Это был изнурительный труд, который в течение года отнимал у меня дни и ночи. И тут я опять столкнулся с главной своей трудностью. Снова я писал слишком много. Писал не только то, что было существенно важным для книги, но вновь и вновь, захваченный какой-то одной интересной сценой, одним из тех волшебных видений, что посещают человека в самый разгар созидательной работы, я тратил тысячи слов на описание эпизода, ничего не добавлявшего к общей идее книги, которая уже и так более всего нуждалась в безжалостном уплотнении.
В течение этого года я, должно быть, написал добрых полмиллиона слов, только небольшая часть которых, естественно, могла быть впоследствии использована.
Особенности моего метода, желание полностью исчерпать материал легли в основу еще одного заблуждения.
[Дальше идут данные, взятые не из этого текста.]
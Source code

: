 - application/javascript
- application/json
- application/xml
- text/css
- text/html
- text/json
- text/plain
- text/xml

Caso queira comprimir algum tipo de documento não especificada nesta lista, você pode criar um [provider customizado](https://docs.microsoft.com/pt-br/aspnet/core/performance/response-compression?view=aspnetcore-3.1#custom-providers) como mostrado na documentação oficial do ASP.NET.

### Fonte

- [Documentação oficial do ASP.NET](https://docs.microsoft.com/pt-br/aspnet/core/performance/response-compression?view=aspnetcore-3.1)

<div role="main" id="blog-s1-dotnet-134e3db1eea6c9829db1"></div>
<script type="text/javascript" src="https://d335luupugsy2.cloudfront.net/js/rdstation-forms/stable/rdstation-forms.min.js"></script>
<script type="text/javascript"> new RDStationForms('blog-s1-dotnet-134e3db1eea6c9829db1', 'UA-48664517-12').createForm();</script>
Пять лет непрерывного писания неизбежно должны были убедить меня в том, что в книге следует использовать все жизненные реалии; следует, более того, все говорить прямо, подтекста быть не может. Поэтому мне и казалось, что я должен довести до кондиции еще по крайней мере с десяток глав, чтобы придать книге окончательную завершенность. Сотни раз я с отчаянием обсуждал этот вопрос со своим редактором. Я говорил ему, что эти главы следовало включить в книгу хотя бы потому, что она казалась без них неполной, а он все упорно доказывал мне, что я заблуждаюсь. Теперь я вижу, что в главном он был прав, но в то время я еще столь безысходно находился внутри своей книги, что мне явно не хватало необходимой дистанции для трезвой ее оценки.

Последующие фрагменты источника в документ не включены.